[Plain-text document sources]
-----
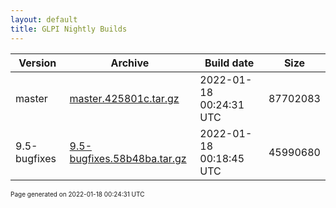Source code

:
 ```yaml
---
layout: default
title: GLPI Nightly Builds
---
```


Version|Archive|Build date|Size
---|---|---|---
master|[master.425801c.tar.gz](master.425801c.tar.gz)|2022-01-18 00:24:31 UTC|87702083
9.5-bugfixes|[9.5-bugfixes.58b48ba.tar.gz](9.5-bugfixes.58b48ba.tar.gz)|2022-01-18 00:18:45 UTC|45990680

<font size="1">Page generated on 2022-01-18 00:24:31 UTC</font>
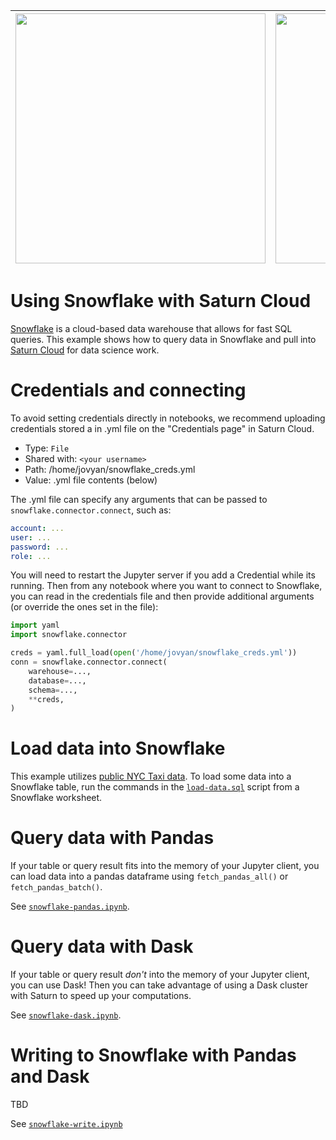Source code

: |<img src="img/snowflake.png" width="400" /> | <img src="img/saturn.png" width="400" />|
| -- | -- |


# Using Snowflake with Saturn Cloud

[Snowflake](https://www.snowflake.com/) is a cloud-based data warehouse that allows for fast SQL queries. This example shows how to query data in Snowflake and pull into [Saturn Cloud](https://www.saturncloud.io/) for data science work. 

# Credentials and connecting

To avoid setting credentials directly in notebooks, we recommend uploading credentials stored a in .yml file on the "Credentials page" in Saturn Cloud.

- Type: `File`
- Shared with: `<your username>`
- Path: /home/jovyan/snowflake_creds.yml
- Value: .yml file contents (below)

The .yml file can specify any arguments that can be passed to `snowflake.connector.connect`, such as:

```yaml
account: ...
user: ...
password: ...
role: ...
```

You will need to restart the Jupyter server if you add a Credential while its running. Then from any notebook where you want to connect to Snowflake, you can read in the credentials file and then provide additional arguments (or override the ones set in the file):

```python
import yaml
import snowflake.connector

creds = yaml.full_load(open('/home/jovyan/snowflake_creds.yml'))
conn = snowflake.connector.connect(
    warehouse=...,
    database=...,
    schema=...,
    **creds,
)
```

# Load data into Snowflake

This example utilizes [public NYC Taxi data](https://www1.nyc.gov/site/tlc/about/tlc-trip-record-data.page). To load some data into a Snowflake table, run the commands in the [`load-data.sql`](load-data.sql) script from a Snowflake worksheet.

# Query data with Pandas

If your table or query result fits into the memory of your Jupyter client, you can load data into a pandas dataframe using `fetch_pandas_all()` or `fetch_pandas_batch()`.

See [`snowflake-pandas.ipynb`](snowflake-pandas.ipynb).

# Query data with Dask

If your table or query result _don't_ into the memory of your Jupyter client, you can use Dask! Then you can take advantage of using a Dask cluster with Saturn to speed up your computations.

See [`snowflake-dask.ipynb`](snowflake-dask.ipynb).

# Writing to Snowflake with Pandas and Dask

TBD

See [`snowflake-write.ipynb`](snowflake-write.ipynb)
-----
- _Required work_
For every line above with the word "connector" in it, make a copy.

- _Completed task_
The .yml file can specify any arguments that can be passed to `snowflake.connector.connect`, such as:
import snowflake.connector
conn = snowflake.connector.connect(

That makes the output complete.